# Cod Beijing



## MilburnCreek (Jul 3, 2013)

Real Asian food (rather than that syrupy crap you get for take out)

*Ingredients*

1 pound of fresh Cod
10 Garlic cloves
1 pound (medium bunch) of Bok Choy (greens and white stalks)
8 oz fresh mushrooms
2 T. Soy Sauce
2 T. Rice Vinegar
2 T. Canola Oil

*Spice Mix:*

2 T. Chili powder
2 T. Sesame seeds
1 T. Powdered Mustard
1 T. White Pepper
1 T. Cumin  

*Tips*
1) Use FRESH bulb garlic: NOT jars of pre-minced garlic, and NOT "elephant" garlic (which is really an onion). 
2) Use FRESH mushrooms, NOT canned pre-sliced 'shrooms.
3) ALWAYS crush your garlic cloves, pressing down on them with the side of your knife.  This not only releases the flavor, it makes the papery covering slip right off.  No more pain-in-the-ass peeling.

*Directions*

1) Start by preparing all ingredients: Chop fish into one-inch cubes; shred Boy Choi and separate leafy greens from white stalks (saving both); slice mushrooms; crush and mince garlic cloves.

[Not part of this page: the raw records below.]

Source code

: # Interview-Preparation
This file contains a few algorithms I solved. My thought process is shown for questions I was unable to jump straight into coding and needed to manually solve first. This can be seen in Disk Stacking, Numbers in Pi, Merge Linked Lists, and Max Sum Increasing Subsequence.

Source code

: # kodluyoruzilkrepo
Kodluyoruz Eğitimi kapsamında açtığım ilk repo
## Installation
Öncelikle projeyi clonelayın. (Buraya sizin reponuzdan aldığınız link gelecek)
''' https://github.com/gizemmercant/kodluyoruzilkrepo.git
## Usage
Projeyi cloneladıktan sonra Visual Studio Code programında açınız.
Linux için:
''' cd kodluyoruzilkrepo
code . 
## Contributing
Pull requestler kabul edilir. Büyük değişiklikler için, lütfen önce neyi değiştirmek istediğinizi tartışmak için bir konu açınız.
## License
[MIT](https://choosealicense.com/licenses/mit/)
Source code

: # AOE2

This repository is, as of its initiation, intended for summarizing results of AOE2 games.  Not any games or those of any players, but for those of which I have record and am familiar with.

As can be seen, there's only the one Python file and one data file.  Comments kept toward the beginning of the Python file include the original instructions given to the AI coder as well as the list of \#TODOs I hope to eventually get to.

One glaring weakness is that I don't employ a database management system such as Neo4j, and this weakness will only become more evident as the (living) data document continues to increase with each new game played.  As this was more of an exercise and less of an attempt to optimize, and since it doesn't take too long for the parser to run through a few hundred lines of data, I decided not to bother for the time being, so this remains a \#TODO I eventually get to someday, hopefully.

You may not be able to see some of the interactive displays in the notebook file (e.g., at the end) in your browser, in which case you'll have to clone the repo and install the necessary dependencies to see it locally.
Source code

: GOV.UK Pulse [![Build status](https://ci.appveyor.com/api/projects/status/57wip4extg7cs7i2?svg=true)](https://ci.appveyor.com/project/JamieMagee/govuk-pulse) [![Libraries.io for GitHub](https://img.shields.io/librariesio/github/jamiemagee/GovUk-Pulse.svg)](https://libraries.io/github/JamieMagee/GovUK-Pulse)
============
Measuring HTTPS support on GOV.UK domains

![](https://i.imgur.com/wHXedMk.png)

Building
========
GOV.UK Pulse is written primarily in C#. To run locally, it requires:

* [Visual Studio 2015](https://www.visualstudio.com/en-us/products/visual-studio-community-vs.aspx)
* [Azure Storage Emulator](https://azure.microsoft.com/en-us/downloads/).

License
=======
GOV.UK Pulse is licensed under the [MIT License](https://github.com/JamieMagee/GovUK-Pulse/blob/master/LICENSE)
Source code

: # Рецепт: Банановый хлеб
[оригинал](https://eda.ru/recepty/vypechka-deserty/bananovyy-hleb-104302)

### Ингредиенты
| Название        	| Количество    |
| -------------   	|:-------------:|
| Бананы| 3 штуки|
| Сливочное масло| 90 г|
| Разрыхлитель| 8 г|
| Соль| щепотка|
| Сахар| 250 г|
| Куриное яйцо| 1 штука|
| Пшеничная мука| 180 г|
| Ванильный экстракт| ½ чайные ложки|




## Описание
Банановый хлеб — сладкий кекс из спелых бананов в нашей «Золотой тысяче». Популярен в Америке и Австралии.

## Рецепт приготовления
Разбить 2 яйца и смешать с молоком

2) Heat canola oil at medium-high in a wok or large non-stick pan, and place Bok Choi whites in oil. Cook for 10-15 minutes until whites soften.

3) Turn heat down to medium. Add fish, garlic, soy sauce, rice vinegar, and spice mix. Cover and cook another 10 minutes, stirring occasionally.

4) Add mushrooms and boy choi greens. Mix well, cover, cook 5 more minutes.

5) Use slotted spoon to serve to avoid an overload of liquid on your plates.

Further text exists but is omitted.